O Saci Pererê – Saltado Endiabrado

Por Sonia Regina Lunardon Vaz

De nossas raízes, primeiramente das tribos indígenas do Sul do Brasil e posteriormente dos negros, nos chega um dos folclores brasileiros mais encantadores: o negrinho Saci-Pererê.

O mito tem procedência ameríndia, de fonte tupi-guarani. Teria sido, primitivamente, um mito ornitomórfico: pássaro encantado e, ainda hoje, em diversas versões, o saci é uma ave. Transformou-se, depois, no mito antropomórfico do negrinho de um pé só que caracteriza sua forma mais popular.

O Dia do Saci é 31 de Outubro.
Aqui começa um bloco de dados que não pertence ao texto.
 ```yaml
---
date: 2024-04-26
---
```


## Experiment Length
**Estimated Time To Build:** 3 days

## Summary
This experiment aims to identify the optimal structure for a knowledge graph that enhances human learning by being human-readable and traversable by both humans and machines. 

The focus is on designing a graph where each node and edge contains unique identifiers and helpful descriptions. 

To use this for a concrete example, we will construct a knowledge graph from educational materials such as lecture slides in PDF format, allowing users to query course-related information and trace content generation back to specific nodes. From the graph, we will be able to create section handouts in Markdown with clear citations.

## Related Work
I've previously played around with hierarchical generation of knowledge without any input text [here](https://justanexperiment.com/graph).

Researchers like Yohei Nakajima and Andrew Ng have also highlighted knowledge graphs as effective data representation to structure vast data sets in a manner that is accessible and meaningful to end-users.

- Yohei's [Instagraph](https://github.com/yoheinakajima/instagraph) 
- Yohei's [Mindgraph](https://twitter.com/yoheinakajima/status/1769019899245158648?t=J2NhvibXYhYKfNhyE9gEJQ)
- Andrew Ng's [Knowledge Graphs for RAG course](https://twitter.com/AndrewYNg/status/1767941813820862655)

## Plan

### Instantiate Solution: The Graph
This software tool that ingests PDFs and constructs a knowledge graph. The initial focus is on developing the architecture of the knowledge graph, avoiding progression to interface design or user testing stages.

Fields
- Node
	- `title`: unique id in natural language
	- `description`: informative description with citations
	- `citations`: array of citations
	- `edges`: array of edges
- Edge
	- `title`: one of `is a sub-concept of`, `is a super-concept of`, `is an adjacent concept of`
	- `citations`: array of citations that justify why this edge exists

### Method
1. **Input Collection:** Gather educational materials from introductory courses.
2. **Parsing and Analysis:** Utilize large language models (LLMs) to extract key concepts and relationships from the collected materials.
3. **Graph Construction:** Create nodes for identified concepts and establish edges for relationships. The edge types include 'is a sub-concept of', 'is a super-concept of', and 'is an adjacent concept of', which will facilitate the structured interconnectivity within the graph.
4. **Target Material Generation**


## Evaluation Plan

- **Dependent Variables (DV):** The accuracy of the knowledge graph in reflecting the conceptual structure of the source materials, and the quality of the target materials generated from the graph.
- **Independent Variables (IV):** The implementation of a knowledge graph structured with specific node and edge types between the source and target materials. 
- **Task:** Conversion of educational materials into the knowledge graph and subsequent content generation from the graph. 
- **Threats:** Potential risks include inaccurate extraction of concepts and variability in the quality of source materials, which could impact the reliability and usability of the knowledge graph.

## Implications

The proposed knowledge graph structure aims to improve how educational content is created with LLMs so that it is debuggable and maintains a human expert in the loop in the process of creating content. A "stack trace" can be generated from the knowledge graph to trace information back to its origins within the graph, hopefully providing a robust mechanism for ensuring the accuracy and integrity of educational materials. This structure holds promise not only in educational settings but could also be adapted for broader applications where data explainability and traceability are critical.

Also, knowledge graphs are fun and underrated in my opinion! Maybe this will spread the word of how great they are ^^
Foi instituído em 2005 como forma de valorizar o folclore brasileiro.

Uma das vovós que contavam histórias, disse um dia, que o Saci saltador, possui uma perna só. Usa um gorro vermelho, sempre está pitando um cachimbo e ostenta uma das carinhas mais sapecas e vivazes de toda a mata.
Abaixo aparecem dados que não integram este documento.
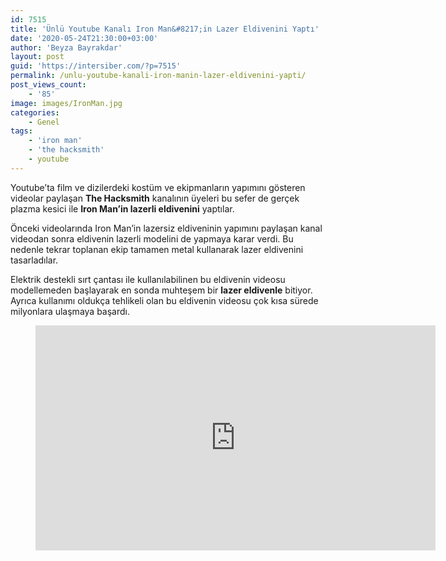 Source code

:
 ```yaml
---
id: 7515
title: 'Ünlü Youtube Kanalı Iron Man&#8217;in Lazer Eldivenini Yaptı'
date: '2020-05-24T21:30:00+03:00'
author: 'Beyza Bayrakdar'
layout: post
guid: 'https://intersiber.com/?p=7515'
permalink: /unlu-youtube-kanali-iron-manin-lazer-eldivenini-yapti/
post_views_count:
    - '85'
image: images/IronMan.jpg
categories:
    - Genel
tags:
    - 'iron man'
    - 'the hacksmith'
    - youtube
---
```


Youtube’ta film ve dizilerdeki kostüm ve ekipmanların yapımını gösteren videolar paylaşan **The Hacksmith** kanalının üyeleri bu sefer de gerçek plazma kesici ile **Iron Man’in lazerli eldivenini** yaptılar.

Önceki videolarında Iron Man’in lazersiz eldiveninin yapımını paylaşan kanal videodan sonra eldivenin lazerli modelini de yapmaya karar verdi. Bu nedenle tekrar toplanan ekip tamamen metal kullanarak lazer eldivenini tasarladılar.

Elektrik destekli sırt çantası ile kullanılabilinen bu eldivenin videosu modellemeden başlayarak en sonda muhteşem bir **lazer eldivenle** bitiyor. Ayrıca kullanımı oldukça tehlikeli olan bu eldivenin videosu çok kısa sürede milyonlara ulaşmaya başardı.

<figure class="wp-block-embed-youtube wp-block-embed is-type-video is-provider-youtube wp-embed-aspect-16-9 wp-has-aspect-ratio"><div class="wp-block-embed__wrapper"><span class="embed-youtube" style="text-align:center; display: block;"><iframe allowfullscreen="true" class="youtube-player" height="360" src="https://www.youtube.com/embed/Lo1pwFGnpNk?version=3&rel=1&fs=1&autohide=2&showsearch=0&showinfo=1&iv_load_policy=1&wmode=transparent" style="border:0;" width="640"></iframe></span></div></figure>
Antes disso, ele era retratado como um pequeno curumim endiabrado que tinha duas pernas, tez morena e um rabo típico dos demoniozinhos.

Através da influência da mitologia africana, o Saci se transformou. Como os negros lutavam capoeira, o Saci passou a ser retratado como um negrinho que ao lutar perdeu uma perna. Da mesma influência afro, veio o seu cachimbo, denominado pito pelos nossos negros.
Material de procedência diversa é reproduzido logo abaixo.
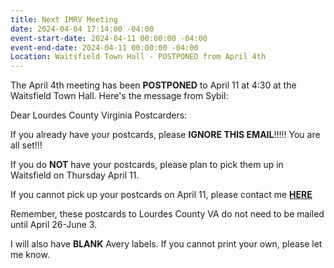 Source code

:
 ```yaml
---
title: Next IMRV Meeting
date: 2024-04-04 17:14:00 -04:00
event-start-date: 2024-04-11 00:00:00 -04:00
event-end-date: 2024-04-11 00:00:00 -04:00
Location: Waitsfield Town Hall - POSTPONED from April 4th
---
```


The April 4th meeting has been **POSTPONED** to April 11 at 4:30 at the Waitsfield Town Hall.  Here's the message from Sybil:

Dear Lourdes County Virginia Postcarders:

If you already have your postcards, please **IGNORE THIS EMAIL**!!!!!  You are all set!!!

If you do **NOT** have your postcards, please plan to pick them up in Waitsfield on Thursday April 11.

If you cannot pick up your postcards on April 11, please contact me <a class="nav_link" href="mailto:sybil.sch@gmail.com">**HERE**</a>  

Remember, these postcards to Lourdes County VA do not need to be mailed until April 26-June 3.

I will also have **BLANK** Avery labels.  If you cannot print your own, please let me know.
E como no Brasil, há mesmo uma miscelânea de culturas e gentes , o pequeno Saci negrinho, acabou herdando dos branquelos de olhos azuis, que seriam os europeus, este seu gorrinho vermelho.

Ele é mesmo um “trickster“. Tipicamente brincalhão e travesso vai pelo campo se divertindo ao assustar com seus assovios e grunhidos, tanto os animais quanto com as pessoas.

No entanto, ele é um profundo conhecedor de plantas e ervas medicinais. Controla e guarda os segredos do feitio e da aplicabilidade de todas as plantas e ervas da floresta. Sem seu aceite ninguém deve se aproximar das ervas , pois o Saci pode se aborrecer e fazer mil e uma travessuras. No sertanejo, os caboclos costumam deixar nos galhos das arvores um naco de fumo para o negrinho ficar manso e não embaraçar a vida das gentes.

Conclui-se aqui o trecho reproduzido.